# Gold refining with AR



## Riyoso (Oct 10, 2008)

I dissolve gold CPU scrap with AR and precipitate with SMB, I seem to never get the same results: All the gold does not seem to precipitate or sometimes no gold precipitates, even though I follow the exact same procedures every time. Is there a specific way of adding SMB to AR, or any other method of precipitating with SMB that I am not aware of? I do deNOX with urea before any precipitation.
Kind reagrds
Riyoso Abrahams
Namibia


----------



## butcher (Oct 11, 2008)

Aqua Regia its very important to rid nitric, also rid base metals prior to using if posible too much base metals a problem, I heat it evaporating solution down to a syrup(but not overheating), (not to crystalize), add a little HCl to wet, repeat this three times total, last time few drops of sulfuric acid if lead in solution, here I usually add a few prills of urea to see if it will fizz ( or as HAROLD suggest a little pure gold) add at least 3 times amount of water (some use more), if silver or lead in solution will usually fall as white powders, can add a little table salt to see if any silver left in solution, settle, decant, filter silver and lead (can seperate the lead and silver with boilng PbCl more soluble Hot than AgCl).
The solution containing Gold (and if metals while disolving were brought up to 150 deg for a period of time in the aqua regia) PGM's, can be dropped from the solution with many different methods, some precipitants are SO2 gas, which is kind of what you created in solution with SMB sodium meta bisulfite, sodium sulfite ect,. 
Or with copperas (ferrous sulfate), I make mine from transformer Iron laminates cut small pieces dissolved in dilute sulfuric acid with heat adding little sulfuric to keep acidic if storeing for latter use,(can evaporate to crystal) or can precipitate with a Metal lower in electromotive series than metal you trying to precipitate from solution, there are many precipatants that will work, 

{if all else fails you can use Zink dropping all metals below it copper gold pgm ect and incenerate off prior acid and start over, not loosing your valubles}. I find if I have a heavy copper solution in with my gold in aqua regia it is difficult, and I use copper to drop gold with a little copper ( decanting and reprocessing it lowers copper content making purer and easier next run through), also a warm water solution with precipitant in it helps me (I dont wory about extra water most of chloride metals left are soluble), letting sit at least 24 hours siphoning off liquid from brown Gold chloride powder, 
I dont discard my old spent solution as it still will disolve metals with Oxidizer added and lil fresh HCl, and may contain trace of gold, i use it on lower grades of scrap. or to clean up a copper gold powder from another batch ect, having a stock pot of it boiled lil bit thick with copper chain in bottom for storage non sealed container of it(nice brown powder in bottom). Aqua regia is to me harder to deal with than alot of these other methods and in my opinion used mainly for final stages or harder to disolve scrap, the more you get rid of base metals prior to using Aqua Regia the more successful it will and you be, and the cleaner the final product. there is usually safer processes,but Aqua Regia is a great tool, I try not to use a sledge hammer when I need a tack hammer am usually more successful. 

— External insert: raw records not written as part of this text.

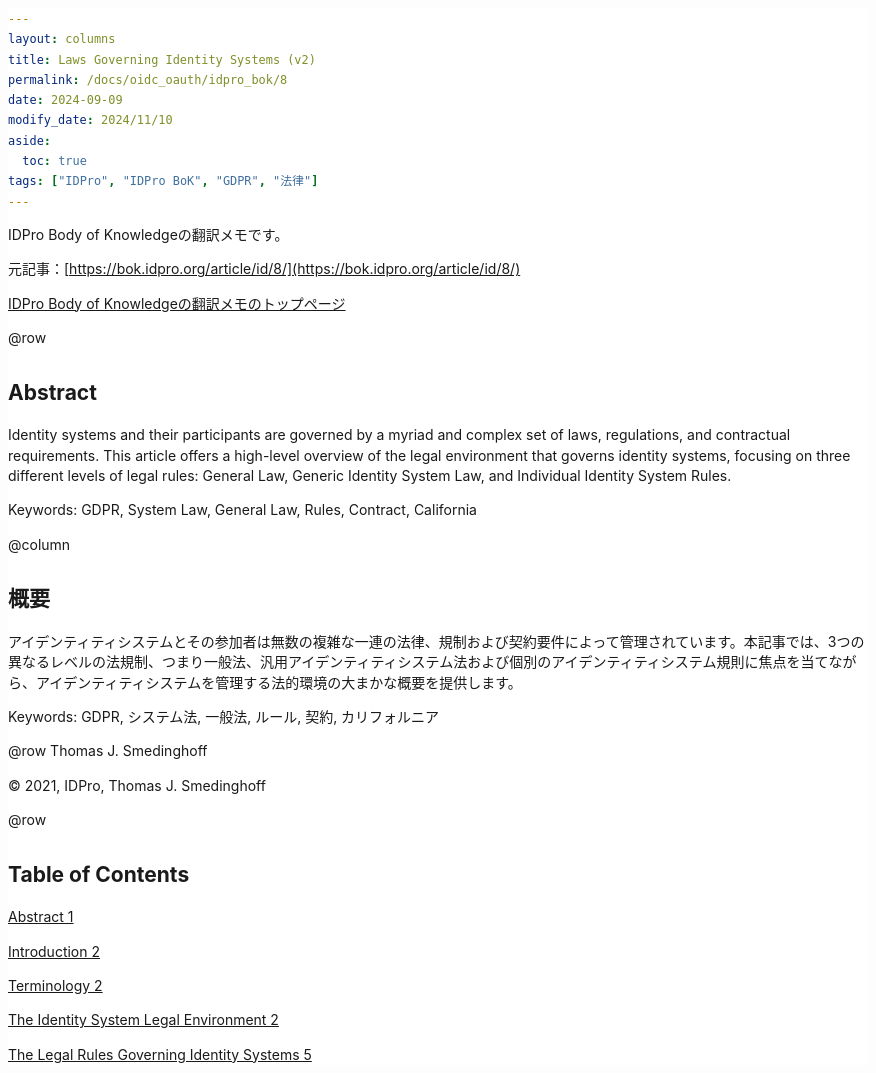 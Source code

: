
 ```yaml
---
layout: columns
title: Laws Governing Identity Systems (v2)
permalink: /docs/oidc_oauth/idpro_bok/8
date: 2024-09-09
modify_date: 2024/11/10
aside:
  toc: true
tags: ["IDPro", "IDPro BoK", "GDPR", "法律"]
---
```


IDPro Body of Knowledgeの翻訳メモです。

元記事：[https://bok.idpro.org/article/id/8/](https://bok.idpro.org/article/id/8/)

[IDPro Body of Knowledgeの翻訳メモのトップページ](/docs/oidc_oauth/idpro_bok)

@row
## Abstract

Identity systems and their participants are governed by a myriad and complex set of laws, regulations, and contractual requirements. This article offers a high-level overview of the legal environment that governs identity systems, focusing on three different levels of legal rules: General Law, Generic Identity System Law, and Individual Identity System Rules.

Keywords: GDPR, System Law, General Law, Rules, Contract, California


@column
## 概要

アイデンティティシステムとその参加者は無数の複雑な一連の法律、規制および契約要件によって管理されています。本記事では、3つの異なるレベルの法規制、つまり一般法、汎用アイデンティティシステム法および個別のアイデンティティシステム規則に焦点を当てながら、アイデンティティシステムを管理する法的環境の大まかな概要を提供します。

Keywords: GDPR, システム法, 一般法, ルール, 契約, カリフォルニア


@row
Thomas J. Smedinghoff

© 2021, IDPro, Thomas J. Smedinghoff

@row
## Table of Contents

[Abstract 1](#abstract)

[Introduction 2](#introduction)

[Terminology 2](#terminology)

[The Identity System Legal Environment 2](#the-identity-system-legal-environment)

[The Legal Rules Governing Identity Systems 5](#the-legal-rules-governing-identity-systems)


[^1]: Code of Virginia - Chapter 50. Electronic Identity Management Act. 2015. [https://law.lis.virginia.gov/vacode/title59.1/chapter50/](https://law.lis.virginia.gov/vacode/title59.1/chapter50/) .
[^2]: “Draft Provisions on the Cross-border Recognition of IdM and Trust Services,” revision A/CN.9/WG.IV/WP.160, United Nations Commission on International Trade Law, last revised 16 September 2019, [https://uncitral.un.org/sites/uncitral.un.org/files/media-documents/uncitral/en/wp-160-e.pdf](https://uncitral.un.org/sites/uncitral.un.org/files/media-documents/uncitral/en/wp-160-e.pdf) .
[^3]: “Greater Security via the SAFE Identity Trust Framework,” accessed 18 May 2021, SAFE Identity, [https://makeidentitysafe.com/trust-framework/](https://makeidentitysafe.com/trust-framework/) .
[^4]: “Sovrin Governance Framework,” accessed 18 May 2021, Sovrin, [https://sovrin.org/library/sovrin-governance-framework/](https://sovrin.org/library/sovrin-governance-framework/) .
[^5]: “SecureKey Concierge Trust Framework,” accessed October 10, 2019, SecureKey, [https://securekey.com/resources/trust-framework-securekey-concierge-in-canada/](https://securekey.com/resources/trust-framework-securekey-concierge-in-canada/) .
[^6]: eIDAS Regulation\[EU\]: [https://eur-lex.europa.eu/legal-content/EN/TXT/?uri=uriserv:OJ.L\_.2014.257.01.0073.01.ENG](https://eur-lex.europa.eu/legal-content/EN/TXT/?uri=uriserv:OJ.L_.2014.257.01.0073.01.ENG)
[^7]: Identity Documents Act \[Estonia\]: [http://www.unhcr.org/refworld/docid/4728ab1b2.html](http://www.unhcr.org/refworld/docid/4728ab1b2.html)
[^8]: Aadhaar Act [https://uidai.gov.in/images/targeted\_delivery\_of\_financial\_and\_other\_subsidies\_benefits\_and\_services\_13072016.pdf](https://uidai.gov.in/images/targeted_delivery_of_financial_and_other_subsidies_benefits_and_services_13072016.pdf) .
[^9]: “Trusted Digital Identity Framework,” accessed 18 May 2021, Australian Government Digital Transformation Agency, [https://www.dta.gov.au/our-projects/digital-identity/trusted-digital-identity-framework](https://www.dta.gov.au/our-projects/digital-identity/trusted-digital-identity-framework) .
[^10]: “Mastercard Rules,” accessed 18 May 2021, Mastercard, [https://www.mastercard.us/en-us/about-mastercard/what-we-do/rules.html](https://www.mastercard.us/en-us/about-mastercard/what-we-do/rules.html) .
[^11]: “Visa Core Rules and Visa Product and Service Rules,” 15 October 2013, accessed 18 May 2021, Visa, [https://usa.visa.com/dam/VCOM/download/merchants/visa-international-operating-regulations-main.pdf](https://usa.visa.com/dam/VCOM/download/merchants/visa-international-operating-regulations-main.pdf) .
[^12]: “§ 1026.1 Authority, purpose, coverage, organization, enforcement, and liability,” 12 CFR Prt 1026 (Regulation Z), Consumer Financial Protection Bureau, accessed 18 May 2021 [https://www.consumerfinance.gov/rules-policy/regulations/1026/](https://www.consumerfinance.gov/rules-policy/regulations/1026/) .
[^13]: “California Consumer Privacy Act of 2018,” Title 1.81.5, Section 1798.100, Part 4 of Division 3, State of California, accessed 18 May 2021, [https://leginfo.legislature.ca.gov/faces/codes](https://leginfo.legislature.ca.gov/faces/codes) \_displayText.xhtml?division=3.&part=4.&lawCode=CIV&title=1.81.5.
[^14]: UNCITRAL, “Colloquium on Identity Management and Trust Services,” 21-22 April 2016, accessed 18 May 2021, [https://uncitral.un.org/en/colloquia/electronic\_commerce/2016](https://uncitral.un.org/en/colloquia/electronic_commerce/2016) .
[^15]: PCI Security Standards Council, Standards Overview, website, [https://www.pcisecuritystandards.org/standards/](https://www.pcisecuritystandards.org/standards/).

Hope this is helpful as I am by no means an expert on the Aqua regia process, & have my troubles too, and would like to see a topic devoted just to it, with the more expierienced of our group describing the technique and problems, as this seems to be an Old art of the trade.


----------



## nickvc (Sep 21, 2009)

one of the best precipitants i ever used /use is ascorbic acid this i add after killing the nitric with urea. When i was refining commercially i used ferrous sulphate first as its much cheaper and then used ascorbic to make sure all the gold was precipitated out.


----------



## eeTHr (Sep 21, 2009)

nickvc;

How selective is ascorbic acid?


----------



## nickvc (Sep 28, 2009)

sorry im not a chemist but im sure someone on here can give you an answer to how selective ascorbic is. When i was refining commercially i produced gold of 999 fairly consistently when required but most of my gold went back into the jewellery trade as carated products so small inclusions of copper and silver really didnt matter as they are part of the alloy been made. Speed of turnround was usually more important than producing 999 or better gold. If you have a clean gold solution which you can get by following harold or any other of the clever people on here im sure you would drop gold of 999 easily. i never could sell gold onto the market as, like most of us if not all of on here, i didnt have good delivery status. This was a commercial venture and i must say it was pointless to refine to a high grade if it didnt pay, this i think remains true today,if you do it for fun or to prove you can fine, but in a commercial sense check out wether it is worth the effort. As i did say ascorbic isnt cheap i used ferrous sulphate first and ascorbic to finish the precipitation. Not sure if what i did was right but it made money so i guess i did something right.


----------



## eeTHr (Sep 28, 2009)

nickvc;

Yep, it pays to supply what is in demand.


----------



## asllan (Apr 6, 2010)

i won to now how the method of gold refining ar simply please help


----------



## nickvc (Apr 6, 2010)

asllan said:


> i won to now how the method of gold refining ar simply please help


There are loads of posts on the forum which cover refining by most methods,my advice to you is to read Hoke ,available on here as a free download,and use the search function and read about the methods that suit your purpose.There is no easy way to start you on the refining of gold unless you understand the basics so research and read and ask questions when you are better informed and will understand the answers you receive.Good luck and dont give up, refining is not something to be rushed and a good understanding of the dangers and problems will save you and us much time.


----------



## chemist (Apr 6, 2010)

Is there any smell associated with precipitation using ascorbic acid?
SMB smells bad (due to the excess SO2). If Ascorbic has no bad smell or dangerous fumes, it may be preferable for some people.


----------



## goldsilverpro (Apr 6, 2010)

asllan said:


> i won to now how the method of gold refining ar simply please help



Welcome to the forum.

Here is the free download for the Hoke book. It is simply written and covers the AR process in great detail.
http://goldrefiningforum.com/phpBB3/download/file.php?id=2480

I doubt if anyone is too keen on taking you step-by-step through the process. It's not that we don't want to help you. It's just that it can be quite long and it has been already covered about 100 times, in detail, on the forum. 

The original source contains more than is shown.